Beyza Bayraktar'ın "Oryantasyon sürecinde ailenin rolü" başlıklı köşe yazısı

Okulun ilk günlerini hatırlayın, kapıda bekleyen minik eller, biraz ürkek ama meraklı bakışlar, sırtında yepyeni çantasıyla kocaman görünen küçücük bir beden. İşte bu an, sadece çocuk için değil, anne ve baba için de unutulmazdır. Gurur, heyecan, umut ve kaygı hepsi bir arada. Bir yanınız “Artık büyüdü” derken, diğer yanınız “Acaba bensiz yapabilecek mi?” diye düşünür. İşte tam da bu noktada ailenin tutumu, çocuğun okula uyum sürecinde belirleyici bir rol oynar.

Çocuğunuz yeni bir dünyaya adım atarken, sizin rehberliğiniz ve yaklaşımınız onun güven duygusunu şekillendirir. Peki, bu süreçte anne-baba olarak bizlere düşen en önemli görev ne?

Öncelikle, çocuğunuzu emanet ettiğiniz okula ve öğretmenine güvenmek. Çünkü güven duygunuz çocuğunuza da yansır. “Öğretmenine güveniyorum, çok eğlenceli birine benziyor” gibi cümleler, onun için köprü olur. Okulun koyduğu giriş-çıkış saatlerine uymak da aynı derecede kıymetlidir. Rutinlere sadık kalmak, çocuğun yeni düzeni daha kolay benimsemesine yardımcı olur.

Gelelim vedalara kapıda uzun uzun sarılmalar, defalarca öpmeler, “hadi ben gidemedim, bir kere daha öpeyim” gibi oyalanmalar aslında çocuğun ayrılık kaygısını artırıyor. Çocuk bunu “Annem-babam gitmek istemiyor, demek ki kötü bir şey olacak” diye yorumluyor. Bu da öğretmeniyle bağ kurmasını geciktiriyor. Oysa kısa ve net bir veda hızlı uyum demektir. Güven veren bir cümle, sıkı bir kucaklama ve kararlı bir ayrılık işte hepsi bu.

Şunu da biliyorum bazen ağlayan bir çocuğu bırakıp gitmek anne-baba için çok zor olabiliyor. Ama inanın, sizin kararlılığınız onun kendini güvende hissetmesini sağlıyor. İlk günlerde birkaç dakika süren ağlamalar çok doğal. Hele ki evde ağladığında istediğini kolayca elde edebilen çocuklar, okulda da bu yöntemi denemek isteyebilir. İşte tam da bu noktada sabırlı, sakin ve net duruşunuz çok önemli.

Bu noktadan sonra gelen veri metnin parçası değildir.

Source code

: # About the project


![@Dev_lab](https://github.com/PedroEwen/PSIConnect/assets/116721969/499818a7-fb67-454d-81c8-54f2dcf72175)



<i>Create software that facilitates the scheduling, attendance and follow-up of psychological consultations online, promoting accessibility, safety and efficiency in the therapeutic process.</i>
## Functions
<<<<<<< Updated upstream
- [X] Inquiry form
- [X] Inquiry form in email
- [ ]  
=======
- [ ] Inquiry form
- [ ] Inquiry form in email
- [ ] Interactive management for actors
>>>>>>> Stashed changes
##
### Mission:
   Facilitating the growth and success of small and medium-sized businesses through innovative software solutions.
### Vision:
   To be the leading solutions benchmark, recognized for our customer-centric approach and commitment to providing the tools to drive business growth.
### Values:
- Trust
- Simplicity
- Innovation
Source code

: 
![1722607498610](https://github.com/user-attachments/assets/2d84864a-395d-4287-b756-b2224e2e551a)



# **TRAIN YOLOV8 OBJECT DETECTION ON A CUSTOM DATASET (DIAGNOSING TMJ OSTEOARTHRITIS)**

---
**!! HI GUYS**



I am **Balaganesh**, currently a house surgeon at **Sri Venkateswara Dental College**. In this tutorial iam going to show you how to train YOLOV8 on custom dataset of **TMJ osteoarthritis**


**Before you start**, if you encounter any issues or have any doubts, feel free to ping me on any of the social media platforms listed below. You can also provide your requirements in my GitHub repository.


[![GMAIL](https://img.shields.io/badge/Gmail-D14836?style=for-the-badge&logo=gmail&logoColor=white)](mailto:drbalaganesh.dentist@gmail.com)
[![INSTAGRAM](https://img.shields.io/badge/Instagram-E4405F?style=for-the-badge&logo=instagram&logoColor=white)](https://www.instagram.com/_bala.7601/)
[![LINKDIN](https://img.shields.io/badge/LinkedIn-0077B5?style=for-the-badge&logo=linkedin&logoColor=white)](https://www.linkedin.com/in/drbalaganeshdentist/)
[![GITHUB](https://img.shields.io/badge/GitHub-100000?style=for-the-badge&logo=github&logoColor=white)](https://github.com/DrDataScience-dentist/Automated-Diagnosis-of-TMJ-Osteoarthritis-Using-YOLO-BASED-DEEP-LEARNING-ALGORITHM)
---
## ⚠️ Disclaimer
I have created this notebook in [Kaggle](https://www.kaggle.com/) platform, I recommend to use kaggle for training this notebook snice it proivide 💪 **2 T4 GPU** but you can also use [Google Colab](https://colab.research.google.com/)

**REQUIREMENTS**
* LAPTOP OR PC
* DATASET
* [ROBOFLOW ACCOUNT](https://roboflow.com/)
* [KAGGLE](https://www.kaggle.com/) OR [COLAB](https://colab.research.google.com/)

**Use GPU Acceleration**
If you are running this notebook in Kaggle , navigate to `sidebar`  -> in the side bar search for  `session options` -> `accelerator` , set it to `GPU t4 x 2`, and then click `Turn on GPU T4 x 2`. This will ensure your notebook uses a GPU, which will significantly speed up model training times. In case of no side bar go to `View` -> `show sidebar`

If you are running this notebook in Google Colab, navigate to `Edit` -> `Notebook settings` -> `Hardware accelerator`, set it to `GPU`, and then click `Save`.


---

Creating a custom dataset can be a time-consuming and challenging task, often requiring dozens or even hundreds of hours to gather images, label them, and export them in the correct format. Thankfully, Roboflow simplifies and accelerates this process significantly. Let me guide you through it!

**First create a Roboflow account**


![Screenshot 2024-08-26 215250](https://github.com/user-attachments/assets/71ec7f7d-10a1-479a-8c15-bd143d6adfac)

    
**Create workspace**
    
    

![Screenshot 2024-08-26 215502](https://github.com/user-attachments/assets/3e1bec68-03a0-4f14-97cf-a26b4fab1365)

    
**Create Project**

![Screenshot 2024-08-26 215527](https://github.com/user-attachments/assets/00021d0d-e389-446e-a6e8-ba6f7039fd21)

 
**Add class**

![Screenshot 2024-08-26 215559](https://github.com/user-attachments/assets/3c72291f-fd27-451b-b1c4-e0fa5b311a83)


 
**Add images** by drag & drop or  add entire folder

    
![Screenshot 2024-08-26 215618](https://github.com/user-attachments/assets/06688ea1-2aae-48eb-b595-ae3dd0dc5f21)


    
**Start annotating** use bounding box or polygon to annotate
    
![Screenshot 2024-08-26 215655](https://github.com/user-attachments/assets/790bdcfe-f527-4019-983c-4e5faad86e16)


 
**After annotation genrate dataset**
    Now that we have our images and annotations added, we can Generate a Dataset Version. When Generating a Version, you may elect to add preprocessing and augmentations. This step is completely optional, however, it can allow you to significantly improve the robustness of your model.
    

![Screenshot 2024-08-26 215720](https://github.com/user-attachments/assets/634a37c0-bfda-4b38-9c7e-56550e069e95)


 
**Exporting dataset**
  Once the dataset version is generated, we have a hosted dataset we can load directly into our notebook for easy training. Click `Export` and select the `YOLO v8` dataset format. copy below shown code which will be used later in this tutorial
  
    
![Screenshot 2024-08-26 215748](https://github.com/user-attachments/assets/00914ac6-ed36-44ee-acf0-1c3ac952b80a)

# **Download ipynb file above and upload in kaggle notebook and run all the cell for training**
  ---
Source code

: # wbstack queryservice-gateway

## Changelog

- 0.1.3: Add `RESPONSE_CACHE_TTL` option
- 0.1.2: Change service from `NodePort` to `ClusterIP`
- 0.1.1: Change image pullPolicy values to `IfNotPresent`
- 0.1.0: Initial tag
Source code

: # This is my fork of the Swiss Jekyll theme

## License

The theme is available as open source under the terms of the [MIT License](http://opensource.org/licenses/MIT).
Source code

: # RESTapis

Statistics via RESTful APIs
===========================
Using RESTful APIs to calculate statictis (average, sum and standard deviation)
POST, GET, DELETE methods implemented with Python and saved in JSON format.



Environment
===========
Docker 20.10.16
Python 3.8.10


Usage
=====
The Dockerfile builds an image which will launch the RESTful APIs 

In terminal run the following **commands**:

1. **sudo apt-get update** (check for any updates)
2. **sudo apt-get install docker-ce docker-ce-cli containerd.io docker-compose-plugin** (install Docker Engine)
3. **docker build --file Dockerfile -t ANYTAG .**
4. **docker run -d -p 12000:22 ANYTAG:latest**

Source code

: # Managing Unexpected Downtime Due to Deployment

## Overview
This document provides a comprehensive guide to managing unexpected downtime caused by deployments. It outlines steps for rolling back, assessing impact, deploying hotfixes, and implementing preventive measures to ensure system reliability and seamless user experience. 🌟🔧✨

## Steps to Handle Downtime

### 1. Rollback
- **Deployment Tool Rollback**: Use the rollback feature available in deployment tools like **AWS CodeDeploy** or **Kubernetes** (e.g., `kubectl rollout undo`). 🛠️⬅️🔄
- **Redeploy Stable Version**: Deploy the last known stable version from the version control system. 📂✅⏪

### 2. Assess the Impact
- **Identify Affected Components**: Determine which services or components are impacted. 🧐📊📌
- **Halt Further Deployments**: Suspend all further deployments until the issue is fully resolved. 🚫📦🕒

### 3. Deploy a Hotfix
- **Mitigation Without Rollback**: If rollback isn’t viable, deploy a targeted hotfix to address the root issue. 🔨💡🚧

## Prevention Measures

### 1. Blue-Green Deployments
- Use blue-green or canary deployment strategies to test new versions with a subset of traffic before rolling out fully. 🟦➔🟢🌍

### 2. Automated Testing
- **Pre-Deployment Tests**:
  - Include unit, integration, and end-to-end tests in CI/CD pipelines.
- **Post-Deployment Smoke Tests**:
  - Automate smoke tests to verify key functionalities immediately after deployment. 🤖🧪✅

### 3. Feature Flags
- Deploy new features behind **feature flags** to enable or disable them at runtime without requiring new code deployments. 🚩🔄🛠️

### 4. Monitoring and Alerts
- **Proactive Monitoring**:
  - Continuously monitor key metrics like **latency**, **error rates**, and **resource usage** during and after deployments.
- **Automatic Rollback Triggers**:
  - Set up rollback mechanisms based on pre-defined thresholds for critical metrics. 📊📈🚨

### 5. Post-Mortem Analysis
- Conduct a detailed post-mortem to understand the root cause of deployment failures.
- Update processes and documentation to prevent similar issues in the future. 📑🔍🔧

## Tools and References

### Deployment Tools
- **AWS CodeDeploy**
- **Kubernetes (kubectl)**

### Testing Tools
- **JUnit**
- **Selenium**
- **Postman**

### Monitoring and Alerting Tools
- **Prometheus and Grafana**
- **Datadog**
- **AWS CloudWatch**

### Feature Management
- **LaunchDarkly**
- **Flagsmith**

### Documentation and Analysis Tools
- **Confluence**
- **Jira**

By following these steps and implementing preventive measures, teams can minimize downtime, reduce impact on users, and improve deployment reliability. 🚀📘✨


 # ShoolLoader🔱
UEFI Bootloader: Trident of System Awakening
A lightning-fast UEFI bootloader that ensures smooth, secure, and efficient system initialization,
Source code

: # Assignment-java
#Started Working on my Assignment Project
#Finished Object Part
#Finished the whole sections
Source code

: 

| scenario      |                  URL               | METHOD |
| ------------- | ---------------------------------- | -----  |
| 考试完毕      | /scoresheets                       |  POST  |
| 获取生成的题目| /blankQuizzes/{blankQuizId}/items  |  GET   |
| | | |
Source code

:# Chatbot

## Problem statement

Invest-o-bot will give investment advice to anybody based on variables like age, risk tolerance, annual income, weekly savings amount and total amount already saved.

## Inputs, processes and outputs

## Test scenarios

Bir de işin hazırlık kısmı var. Okul başlamadan önce çocuğunuzu kısa süreli ayrılıklara alıştırmak süreci çok kolaylaştırır. Oyun grupları, kısa sosyal etkinlikler ya da gün içinde yapılan minik ayrılıklar, “annem-babam olmasa da keyifli vakit geçirebilirim” deneyimini yaşatır. Evde okul rutinlerini oyunlaştırmak, ayrılık duygusunu basit cümlelerle isimlendirmek (“Şu an üzgünsün, seni anlıyorum çünkü ayrılıyoruz”) de oldukça destekleyicidir.

Ve sabah rutinleri, araştırmalar gösteriyor ki, öngörülebilir bir sabah düzeni çocuğun kaygısını azaltıyor, güven duygusunu artırıyor. Buna karşılık, erken saatlerde ekrana dalmak ya da evin dışında uzun oyunlara kapılmak, sınıfa uyumu zorlaştırıyor. Bir de dilimizi dikkatli seçmekte fayda var: “Ağlama” ya da “Bak herkes ne güzel gidiyor” gibi cümleler yerine, güven veren, pozitif bir dil çok daha yapıcı oluyor.

Unutmayın, oryantasyon süreci sadece çocuğunuz için değil, sizin için de bir yolculuk. Siz ne kadar sakin, güvenli ve kararlı durursanız, çocuğunuz da yeni hayatına o kadar hızlı adapte olur. O yüzden kapıdan ayrılırken aklınızda tek bir şey olsun kısa, net ve güvenli bir veda, en büyük armağanınızdır.